In the interest of full disclosure, I will admit that I am currently on a low carbohydrate diet. As one who has struggled with a weight issue most of my life, I understand the fervent desire to discover the magic bullet that will make me svelte forever.

Good Calories, Bad Calories is not the key to the instant shedding of pounds, but rather an incredibly thoughtful, very well researched tome that is sure to put Taubes in the crosshairs of many a dietician. Challenging the long held belief that a low fat/high carb diet is the road to weight loss and good health, Taube instead points to the over consumption of refined carbohydrates and their effect on insulin as a more likely candidate for the high rates of obesity currently plaguing America. While his findings are hardly new news, Taubes is less vulnerable to the overt attacks leveled at low carb proponents such as Dr. Robert Atkins and those of his ilk because Taube's book – weighing in at an impressive 601 pages including bibliography and index – is filled with quite a bit of scientific research to back it up.

Beginning his prologue with the case of fat man William Banting in 1862, Taubes lays the ground work for his argument. At the age of sixty-five, Banting desired to lose weight and nothing he attempted, not exercise, not diet, nor purgatives and diuretics, helped. Turning to the advice of a surgeon who had recently heard a lecture on the effect of glucose, Banting began a regimen of three meals a day consisting of meat, fish or game while avoiding sugar and starch. The result was a fifty pound weight loss and restoration of good health.

From there Taubes delves into various research, going beyond the anecdotal evidence offered in other books. Divided into three parts: The Fat-Cholesterol Hypothesis; The Carbohydrate Hypothesis; and Obesity and the Regulation of Weight, Taubes takes the reader on a journey through a staggering amount of information on everything from how most health professionals came to embrace the idea that low fat diets are the healthiest to the possible role of carbohydrates in the formation of diseases.

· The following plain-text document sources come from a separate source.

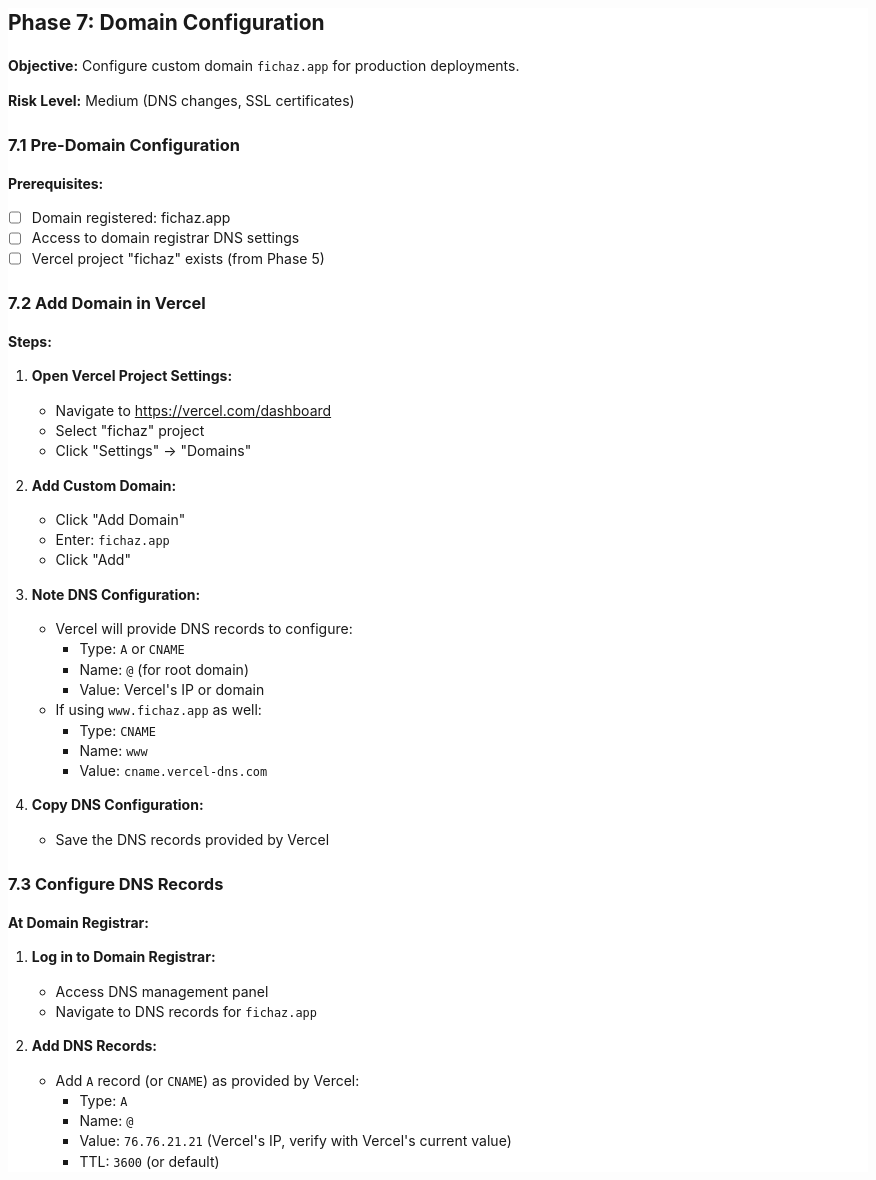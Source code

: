 
## Phase 7: Domain Configuration

**Objective:** Configure custom domain `fichaz.app` for production deployments.

**Risk Level:** Medium (DNS changes, SSL certificates)

### 7.1 Pre-Domain Configuration

**Prerequisites:**

- [ ] Domain registered: fichaz.app
- [ ] Access to domain registrar DNS settings
- [ ] Vercel project "fichaz" exists (from Phase 5)

### 7.2 Add Domain in Vercel

**Steps:**

1. **Open Vercel Project Settings:**
   - Navigate to https://vercel.com/dashboard
   - Select "fichaz" project
   - Click "Settings" → "Domains"

2. **Add Custom Domain:**
   - Click "Add Domain"
   - Enter: `fichaz.app`
   - Click "Add"

3. **Note DNS Configuration:**
   - Vercel will provide DNS records to configure:
     - Type: `A` or `CNAME`
     - Name: `@` (for root domain)
     - Value: Vercel's IP or domain
   - If using `www.fichaz.app` as well:
     - Type: `CNAME`
     - Name: `www`
     - Value: `cname.vercel-dns.com`

4. **Copy DNS Configuration:**
   - Save the DNS records provided by Vercel

### 7.3 Configure DNS Records

**At Domain Registrar:**

1. **Log in to Domain Registrar:**
   - Access DNS management panel
   - Navigate to DNS records for `fichaz.app`

2. **Add DNS Records:**
   - Add `A` record (or `CNAME`) as provided by Vercel:
     - Type: `A`
     - Name: `@`
     - Value: `76.76.21.21` (Vercel's IP, verify with Vercel's current value)
     - TTL: `3600` (or default)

Good Calories, Bad Calories makes for compelling reading. Even his cover grabs interest – a piece of toast with a melting pat of butter. It doesn't take the reader long to figure out that the butter is the good calorie and the toast the bad. Taubes is currently making the rounds on the publicity machine that has placed him squarely in the public eye and will probably lead to a resurgence of interest in low carb lifestyles that has waned as of yet. The debate over what is the most effective road to weight loss and management will probably continue to rage on, but Taubes has certainly given us all some food for thought.